Jeff Bond's liner note describes James Horner's score for Commando as "exchanging the thematic, leitmotif aspect of his symphonic scores for a style that was as single-minded as John Matrix's pursuit of his daughter..."
The core elements of Horner's score for the film are used to great effect in the film's robust and memorable Main Title. Bond lists those elements as "pulsating electronica riffs, crashing Simmons drums, a growl of no-nonsense orchestral menace from low brass, a calypso-like steel drum tune, an undulating, almost breezy saxophone riff and the exotic sound of Japanese shakuhachi flute."
One thing I feel compelled to note, or point out, is that the score's "no-nonsense brass" and "calypso-like steel drum" textures and flourishes sound very much like the brass and steel drum textures and flourishes Horner composed for 1982's 48hrs. Something not at all surprising considering Horner's well known, and self-admitted, habit of reusing his past compositions. That observation is in no way meant to disparage Horner's superlative work here and elsewhere. It was part of his process and good music is good music, period.

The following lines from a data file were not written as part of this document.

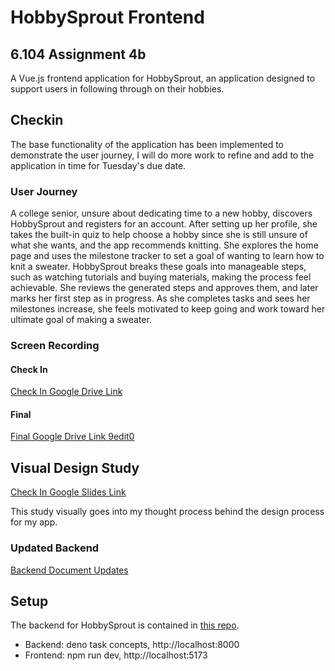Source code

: # HobbySprout Frontend

## 6.104 Assignment 4b

A Vue.js frontend application for HobbySprout, an application designed to support users in following through on their hobbies.

## Checkin

The base functionality of the application has been implemented to demonstrate the user journey, I will do more work to refine and add to the application in time for Tuesday's due date.

### User Journey

A college senior, unsure about dedicating time to a new hobby, discovers HobbySprout and registers for an account. After setting up her profile, she takes the built-in quiz to help choose a hobby since she is still unsure of what she wants, and the app recommends knitting. She explores the home page and uses the milestone tracker to set a goal of wanting to learn how to knit a sweater. HobbySprout breaks these goals into manageable steps, such as watching tutorials and buying materials, making the process feel achievable. She reviews the generated steps and approves them, and later marks her first step as in progress. As she completes tasks and sees her milestones increase, she feels motivated to keep going and work toward her ultimate goal of making a sweater.

### Screen Recording

#### Check In 
[Check In Google Drive Link](https://drive.google.com/file/d/1C2_7B3RHrQhVvFLfHhBG9iiOOmLbsRd5/view?usp=sharing)

#### Final
[Final Google Drive Link 9edit0](https://drive.google.com/file/d/1C2_7B3RHrQhVvFLfHhBG9iiOOmLbsRd5/view?usp=sharing)

## Visual Design Study

[Check In Google Slides Link](https://docs.google.com/presentation/d/11KOza0QxJegwlJRS2OytLb8BY-9jOD2HVAjNbZ9Te7g/edit?usp=sharing)

This study visually goes into my thought process behind the design process for my app.

### Updated Backend

[Backend Document Updates](https://github.com/gloriapul/hobby_sprout/blob/main/design/assignment4b-design-changes.md)

## Setup

The backend for HobbySprout is contained in [this repo](https://github.com/gloriapul/hobby_sprout/tree/main).

- Backend: deno task concepts, http://localhost:8000
- Frontend: npm run dev, http://localhost:5173
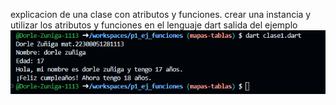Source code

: explicacion de una clase con atributos y funciones. crear una instancia y utilizar los atributos y funciones en el lenguaje dart
salida del ejemplo
![alt text](image-8.png)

The Main Title also contains a brief and gentle melody, played by the orchestra's string instruments, heard during a montage of scenes showing the loving bond between father and daughter. It only appears here and nowhere else in the movie.
What follows the Main Title is some fifty-plus minutes of gnashing and grinding action cues. "Horner's score becomes the musical equivalent of Schwarzenegger's stone face as the movie progresses," Bond observes in his notes. "It is largely unvarying, but it gains power through sheer repetition, reinforcing Matrix's unstoppable determination."